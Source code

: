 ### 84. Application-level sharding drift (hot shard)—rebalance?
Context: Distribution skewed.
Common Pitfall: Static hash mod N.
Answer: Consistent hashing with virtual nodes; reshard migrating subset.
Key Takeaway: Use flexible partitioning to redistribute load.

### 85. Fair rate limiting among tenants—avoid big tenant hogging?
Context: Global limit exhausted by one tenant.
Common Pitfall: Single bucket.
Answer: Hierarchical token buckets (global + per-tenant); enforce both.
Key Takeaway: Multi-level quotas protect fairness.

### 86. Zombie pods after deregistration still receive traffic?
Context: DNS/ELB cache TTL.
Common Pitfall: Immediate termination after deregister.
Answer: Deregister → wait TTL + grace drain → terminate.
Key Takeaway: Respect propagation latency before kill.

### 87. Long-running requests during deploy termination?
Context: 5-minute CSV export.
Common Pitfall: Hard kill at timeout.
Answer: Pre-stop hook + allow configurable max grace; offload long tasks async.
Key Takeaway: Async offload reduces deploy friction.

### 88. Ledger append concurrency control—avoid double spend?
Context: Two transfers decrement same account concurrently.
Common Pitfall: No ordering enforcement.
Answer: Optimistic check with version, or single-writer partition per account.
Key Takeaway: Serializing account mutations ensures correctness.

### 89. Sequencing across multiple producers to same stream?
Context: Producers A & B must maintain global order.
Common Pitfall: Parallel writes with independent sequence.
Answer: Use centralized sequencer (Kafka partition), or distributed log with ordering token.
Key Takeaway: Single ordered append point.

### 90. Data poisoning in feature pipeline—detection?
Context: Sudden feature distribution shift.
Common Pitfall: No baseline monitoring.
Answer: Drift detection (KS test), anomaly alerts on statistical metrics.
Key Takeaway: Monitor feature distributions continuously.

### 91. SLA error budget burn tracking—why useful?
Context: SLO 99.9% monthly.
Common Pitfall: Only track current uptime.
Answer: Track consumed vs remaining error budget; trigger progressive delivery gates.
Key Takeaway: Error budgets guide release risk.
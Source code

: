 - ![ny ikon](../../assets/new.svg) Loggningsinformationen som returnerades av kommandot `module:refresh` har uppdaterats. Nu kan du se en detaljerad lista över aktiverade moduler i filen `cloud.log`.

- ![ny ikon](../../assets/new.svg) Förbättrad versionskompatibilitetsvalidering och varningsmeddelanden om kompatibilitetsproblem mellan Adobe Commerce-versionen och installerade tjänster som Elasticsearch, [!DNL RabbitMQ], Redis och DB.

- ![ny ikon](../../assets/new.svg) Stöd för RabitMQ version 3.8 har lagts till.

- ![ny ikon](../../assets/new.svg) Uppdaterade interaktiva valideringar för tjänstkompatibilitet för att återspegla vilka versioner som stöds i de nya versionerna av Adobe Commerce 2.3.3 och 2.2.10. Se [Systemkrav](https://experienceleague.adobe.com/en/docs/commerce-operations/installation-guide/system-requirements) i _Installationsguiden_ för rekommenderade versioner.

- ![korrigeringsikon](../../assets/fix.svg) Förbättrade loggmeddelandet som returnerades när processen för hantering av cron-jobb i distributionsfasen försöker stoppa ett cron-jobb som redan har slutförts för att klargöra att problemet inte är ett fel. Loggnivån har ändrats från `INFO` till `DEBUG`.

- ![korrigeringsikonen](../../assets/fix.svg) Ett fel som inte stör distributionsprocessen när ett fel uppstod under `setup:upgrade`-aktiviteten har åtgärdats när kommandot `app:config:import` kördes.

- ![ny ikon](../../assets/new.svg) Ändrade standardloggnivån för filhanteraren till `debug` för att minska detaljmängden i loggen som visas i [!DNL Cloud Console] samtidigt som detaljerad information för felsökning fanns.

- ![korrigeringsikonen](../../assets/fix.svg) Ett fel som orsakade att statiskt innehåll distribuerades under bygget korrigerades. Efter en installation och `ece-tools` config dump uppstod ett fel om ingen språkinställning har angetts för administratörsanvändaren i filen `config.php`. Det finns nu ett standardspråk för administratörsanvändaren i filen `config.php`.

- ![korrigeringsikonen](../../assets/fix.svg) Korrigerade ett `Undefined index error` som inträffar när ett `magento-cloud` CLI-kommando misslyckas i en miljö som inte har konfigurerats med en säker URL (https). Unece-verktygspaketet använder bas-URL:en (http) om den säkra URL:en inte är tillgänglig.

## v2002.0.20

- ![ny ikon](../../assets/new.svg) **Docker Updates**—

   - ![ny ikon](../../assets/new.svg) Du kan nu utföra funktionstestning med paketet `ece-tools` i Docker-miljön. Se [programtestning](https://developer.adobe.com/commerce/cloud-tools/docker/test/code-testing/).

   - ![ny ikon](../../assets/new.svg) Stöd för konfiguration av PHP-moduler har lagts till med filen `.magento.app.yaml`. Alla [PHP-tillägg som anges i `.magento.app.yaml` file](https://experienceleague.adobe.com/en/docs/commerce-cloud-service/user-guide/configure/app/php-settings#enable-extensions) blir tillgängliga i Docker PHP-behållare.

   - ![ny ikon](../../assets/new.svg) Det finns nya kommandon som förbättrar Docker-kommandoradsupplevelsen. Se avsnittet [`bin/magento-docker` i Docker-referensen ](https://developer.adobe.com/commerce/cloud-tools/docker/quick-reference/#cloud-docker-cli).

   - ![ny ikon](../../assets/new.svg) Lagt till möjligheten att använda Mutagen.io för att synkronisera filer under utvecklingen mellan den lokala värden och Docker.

────────────────────────────────────────

Return exactly, and only, the lines above starting at the line that contains "Context: Global limit" and ending at the line that contains "### 88. Ledger".

TASK SOLUTION:
Context: Global limit exhausted by one tenant.
Common Pitfall: Single bucket.
Answer: Hierarchical token buckets (global + per-tenant); enforce both.
Key Takeaway: Multi-level quotas protect fairness.

### 86. Zombie pods after deregistration still receive traffic?
Context: DNS/ELB cache TTL.
Common Pitfall: Immediate termination after deregister.
Answer: Deregister → wait TTL + grace drain → terminate.
Key Takeaway: Respect propagation latency before kill.

### 87. Long-running requests during deploy termination?
Context: 5-minute CSV export.
Common Pitfall: Hard kill at timeout.
Answer: Pre-stop hook + allow configurable max grace; offload long tasks async.
Key Takeaway: Async offload reduces deploy friction.

### 88. Ledger append concurrency control—avoid double spend?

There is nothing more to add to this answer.